There's a lovely Mac program called DevonThink Pro Office which I use for document management; the Pro Office version includes an OCR engine that works for PDFs. Since John discovered the document in question, I went ahead and downloaded it and ran it through DT Pro Office's OCR engine. For what it's worth, it seems to have handled things perfectly. Without OCR, it behaved like Preview (I assume it uses PDFKit); after OCR, it handled text selection correctly (and, since it saves the PDF with the OCR data, so did Preview). If you run into this type of problem frequently, or have other reasons to run OCR on PDFs or scans, you might look at DevonThink.

By: danridley

danridley — Thu, 19 Jul 2007 16:24:08 +0000

I like your ideals, I just don’t think that can happen in the real world, that’s all :-)
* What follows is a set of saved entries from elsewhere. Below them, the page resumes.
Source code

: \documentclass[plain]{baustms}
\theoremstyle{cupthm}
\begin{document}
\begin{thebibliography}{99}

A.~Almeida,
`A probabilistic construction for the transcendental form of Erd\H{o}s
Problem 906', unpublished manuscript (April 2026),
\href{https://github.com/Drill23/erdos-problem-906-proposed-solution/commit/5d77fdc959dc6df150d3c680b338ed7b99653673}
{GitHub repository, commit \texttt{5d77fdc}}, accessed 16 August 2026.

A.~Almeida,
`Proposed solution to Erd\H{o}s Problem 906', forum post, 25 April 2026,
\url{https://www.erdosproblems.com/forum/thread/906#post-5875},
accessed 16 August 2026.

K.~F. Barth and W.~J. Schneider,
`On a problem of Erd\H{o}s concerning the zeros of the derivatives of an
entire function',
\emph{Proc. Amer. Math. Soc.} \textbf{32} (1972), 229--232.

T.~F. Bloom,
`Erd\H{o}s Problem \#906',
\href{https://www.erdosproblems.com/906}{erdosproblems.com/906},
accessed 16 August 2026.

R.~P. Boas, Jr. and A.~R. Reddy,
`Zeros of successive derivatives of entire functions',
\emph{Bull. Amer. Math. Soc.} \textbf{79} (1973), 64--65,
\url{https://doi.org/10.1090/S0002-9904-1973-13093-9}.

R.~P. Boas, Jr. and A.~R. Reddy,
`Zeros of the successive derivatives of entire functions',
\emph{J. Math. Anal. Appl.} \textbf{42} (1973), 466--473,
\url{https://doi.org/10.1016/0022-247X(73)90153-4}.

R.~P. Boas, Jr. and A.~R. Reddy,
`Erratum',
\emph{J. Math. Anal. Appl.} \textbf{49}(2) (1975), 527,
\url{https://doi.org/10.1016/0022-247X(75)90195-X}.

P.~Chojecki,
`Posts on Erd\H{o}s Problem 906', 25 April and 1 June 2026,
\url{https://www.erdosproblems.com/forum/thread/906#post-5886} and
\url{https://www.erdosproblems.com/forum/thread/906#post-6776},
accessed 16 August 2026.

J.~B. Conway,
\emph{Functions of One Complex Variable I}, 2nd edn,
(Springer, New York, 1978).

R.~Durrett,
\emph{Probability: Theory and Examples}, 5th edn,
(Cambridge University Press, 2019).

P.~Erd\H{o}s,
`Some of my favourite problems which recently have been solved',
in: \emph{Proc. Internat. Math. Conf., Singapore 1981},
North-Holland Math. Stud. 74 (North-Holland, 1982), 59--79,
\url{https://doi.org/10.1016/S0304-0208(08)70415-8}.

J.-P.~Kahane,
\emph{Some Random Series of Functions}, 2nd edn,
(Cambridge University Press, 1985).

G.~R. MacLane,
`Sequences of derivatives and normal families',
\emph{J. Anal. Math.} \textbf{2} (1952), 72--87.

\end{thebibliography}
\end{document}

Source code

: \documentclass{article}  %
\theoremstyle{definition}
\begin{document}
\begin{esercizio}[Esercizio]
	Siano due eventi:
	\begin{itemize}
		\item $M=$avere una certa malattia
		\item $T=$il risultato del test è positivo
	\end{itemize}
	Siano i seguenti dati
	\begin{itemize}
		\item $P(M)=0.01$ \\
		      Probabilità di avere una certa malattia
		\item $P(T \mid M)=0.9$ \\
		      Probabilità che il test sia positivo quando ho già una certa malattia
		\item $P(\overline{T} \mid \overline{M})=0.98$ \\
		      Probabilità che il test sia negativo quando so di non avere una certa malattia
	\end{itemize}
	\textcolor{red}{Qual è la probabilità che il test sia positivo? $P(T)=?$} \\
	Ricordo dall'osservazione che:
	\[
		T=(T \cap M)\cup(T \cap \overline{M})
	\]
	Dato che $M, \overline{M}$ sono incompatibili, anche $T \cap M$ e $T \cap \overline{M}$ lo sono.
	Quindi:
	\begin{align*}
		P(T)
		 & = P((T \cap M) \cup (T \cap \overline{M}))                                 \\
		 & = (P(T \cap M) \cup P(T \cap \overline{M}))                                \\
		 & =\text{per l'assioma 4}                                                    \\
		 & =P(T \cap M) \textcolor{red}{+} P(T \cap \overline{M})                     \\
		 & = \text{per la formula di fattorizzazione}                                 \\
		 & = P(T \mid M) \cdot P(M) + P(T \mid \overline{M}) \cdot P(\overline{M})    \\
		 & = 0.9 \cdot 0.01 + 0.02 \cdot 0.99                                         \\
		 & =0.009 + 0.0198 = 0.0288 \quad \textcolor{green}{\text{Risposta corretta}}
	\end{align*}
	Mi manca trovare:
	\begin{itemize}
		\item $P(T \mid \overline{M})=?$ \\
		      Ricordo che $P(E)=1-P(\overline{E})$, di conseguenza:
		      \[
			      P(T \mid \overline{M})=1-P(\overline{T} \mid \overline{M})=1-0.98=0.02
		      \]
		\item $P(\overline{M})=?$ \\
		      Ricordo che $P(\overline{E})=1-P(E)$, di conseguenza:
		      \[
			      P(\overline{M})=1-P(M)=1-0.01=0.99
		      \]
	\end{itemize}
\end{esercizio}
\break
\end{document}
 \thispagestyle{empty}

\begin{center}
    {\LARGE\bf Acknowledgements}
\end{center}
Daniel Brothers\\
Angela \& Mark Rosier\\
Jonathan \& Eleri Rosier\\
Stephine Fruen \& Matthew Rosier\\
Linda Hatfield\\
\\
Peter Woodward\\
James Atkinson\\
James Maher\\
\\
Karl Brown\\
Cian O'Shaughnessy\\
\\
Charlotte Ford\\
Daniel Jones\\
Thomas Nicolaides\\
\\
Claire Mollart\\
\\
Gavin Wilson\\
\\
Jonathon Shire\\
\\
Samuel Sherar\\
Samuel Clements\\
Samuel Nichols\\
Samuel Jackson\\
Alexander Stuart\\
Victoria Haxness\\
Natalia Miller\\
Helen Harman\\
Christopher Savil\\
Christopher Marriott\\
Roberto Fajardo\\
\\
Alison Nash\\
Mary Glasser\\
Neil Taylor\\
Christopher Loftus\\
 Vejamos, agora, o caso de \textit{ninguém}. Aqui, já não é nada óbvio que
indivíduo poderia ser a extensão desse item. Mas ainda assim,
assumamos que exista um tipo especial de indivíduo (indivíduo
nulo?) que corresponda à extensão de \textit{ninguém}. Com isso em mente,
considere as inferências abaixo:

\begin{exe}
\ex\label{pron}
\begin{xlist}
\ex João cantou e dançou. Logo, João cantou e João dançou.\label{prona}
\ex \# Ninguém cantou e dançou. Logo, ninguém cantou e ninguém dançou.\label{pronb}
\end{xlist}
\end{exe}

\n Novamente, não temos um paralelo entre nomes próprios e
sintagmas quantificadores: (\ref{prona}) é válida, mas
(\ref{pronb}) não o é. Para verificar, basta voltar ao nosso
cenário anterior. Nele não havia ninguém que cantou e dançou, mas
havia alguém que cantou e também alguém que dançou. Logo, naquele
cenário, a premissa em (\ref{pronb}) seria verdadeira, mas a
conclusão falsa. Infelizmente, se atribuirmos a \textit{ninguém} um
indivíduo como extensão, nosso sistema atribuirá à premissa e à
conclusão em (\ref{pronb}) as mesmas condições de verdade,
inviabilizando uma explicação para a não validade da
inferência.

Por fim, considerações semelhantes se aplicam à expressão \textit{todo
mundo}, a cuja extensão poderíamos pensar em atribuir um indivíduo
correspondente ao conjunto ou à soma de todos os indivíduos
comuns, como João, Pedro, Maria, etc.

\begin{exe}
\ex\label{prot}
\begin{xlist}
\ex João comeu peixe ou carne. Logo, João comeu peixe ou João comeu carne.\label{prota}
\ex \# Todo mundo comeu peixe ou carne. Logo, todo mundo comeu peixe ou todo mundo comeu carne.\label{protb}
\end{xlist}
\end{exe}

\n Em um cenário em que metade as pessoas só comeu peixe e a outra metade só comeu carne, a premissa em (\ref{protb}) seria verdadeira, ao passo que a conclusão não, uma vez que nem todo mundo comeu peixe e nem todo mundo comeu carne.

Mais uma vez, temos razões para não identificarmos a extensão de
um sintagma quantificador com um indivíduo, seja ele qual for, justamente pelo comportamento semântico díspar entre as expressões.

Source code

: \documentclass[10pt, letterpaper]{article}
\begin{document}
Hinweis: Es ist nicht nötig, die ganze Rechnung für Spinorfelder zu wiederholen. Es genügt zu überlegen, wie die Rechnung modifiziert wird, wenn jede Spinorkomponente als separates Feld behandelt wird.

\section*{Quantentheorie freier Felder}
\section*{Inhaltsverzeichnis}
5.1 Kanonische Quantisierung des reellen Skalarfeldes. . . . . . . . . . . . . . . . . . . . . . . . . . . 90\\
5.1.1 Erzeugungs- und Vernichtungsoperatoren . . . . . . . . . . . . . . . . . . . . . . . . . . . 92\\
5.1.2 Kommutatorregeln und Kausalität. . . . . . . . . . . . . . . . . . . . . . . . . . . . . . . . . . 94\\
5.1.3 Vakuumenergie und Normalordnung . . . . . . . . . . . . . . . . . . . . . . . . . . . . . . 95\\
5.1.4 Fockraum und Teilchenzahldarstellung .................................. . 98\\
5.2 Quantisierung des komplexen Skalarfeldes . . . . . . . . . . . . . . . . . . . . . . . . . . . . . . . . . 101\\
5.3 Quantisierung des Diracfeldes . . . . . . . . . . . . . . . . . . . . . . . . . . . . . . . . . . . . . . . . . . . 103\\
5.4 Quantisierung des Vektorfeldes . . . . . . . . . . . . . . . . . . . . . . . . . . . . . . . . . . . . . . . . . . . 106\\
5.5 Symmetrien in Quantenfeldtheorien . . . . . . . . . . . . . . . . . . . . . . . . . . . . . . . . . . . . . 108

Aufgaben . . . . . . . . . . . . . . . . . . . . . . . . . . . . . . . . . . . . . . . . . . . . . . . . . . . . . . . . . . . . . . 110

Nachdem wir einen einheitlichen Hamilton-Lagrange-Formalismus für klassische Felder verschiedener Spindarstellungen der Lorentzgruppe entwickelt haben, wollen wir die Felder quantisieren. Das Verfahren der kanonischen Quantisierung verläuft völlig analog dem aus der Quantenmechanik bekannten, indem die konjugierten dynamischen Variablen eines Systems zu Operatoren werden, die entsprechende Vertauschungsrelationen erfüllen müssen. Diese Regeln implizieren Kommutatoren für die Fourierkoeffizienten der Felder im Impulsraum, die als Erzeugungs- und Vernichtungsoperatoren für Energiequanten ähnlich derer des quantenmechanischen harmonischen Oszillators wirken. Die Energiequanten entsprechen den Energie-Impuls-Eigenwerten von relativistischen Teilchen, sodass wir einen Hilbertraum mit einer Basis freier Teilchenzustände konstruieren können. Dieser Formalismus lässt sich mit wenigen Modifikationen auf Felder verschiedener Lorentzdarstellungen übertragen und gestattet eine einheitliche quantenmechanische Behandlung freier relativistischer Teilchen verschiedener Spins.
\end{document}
The PDF spec can do everything you want, and PDFs generated with good tools can too. Over time, I reckon the average quality of PDFs will go up as people use better tools.

By: Pierre Igot

Pierre Igot — Thu, 19 Jul 2007 13:43:18 +0000

Dan: My point was that, whatever the PDF file format was initially designed for and regardless of how it is generated, it is now commonly used as a file format for sharing print-ready documents, and in many cases the sharing is not intended to preclude the recipient from using the document in a variety of ways, including selecting chunks of text to copy and reuse them elsewhere.

Today’s PDF viewing tools need to adapt not just to the evolution of the file format itself, but also to the evolution of its uses. If people perceive PDF as a suitable file format for sharing text files, then PDF viewers must also suit this purpose, whatever the technical challenges are. The actual, real-world uses of a technology are just as important as—if not more than—its originally intended uses.

By: danridley

danridley — Thu, 19 Jul 2007 00:07:39 +0000

Part of the issue is that PDF is such a broad category of files, that it’s challenging to make broad assertions about how PDF files should be handled. I expect that if a designer handed you an Adobe Illustrator .AI file that had been autogenerated from some other application, it would make sense to you that the text was oddly represented… but in a Distiller PDF, that’s pretty much what you’re being given. Likewise, if I gave you a JPEG, you would understand that you couldn’t copy and paste text out of it; and some PDFs are nothing more than JPEGs with page numbers. On the other hand, a well-made PDF that came from software with native support can give you perfect copy/pastable text as well as all sorts of other features.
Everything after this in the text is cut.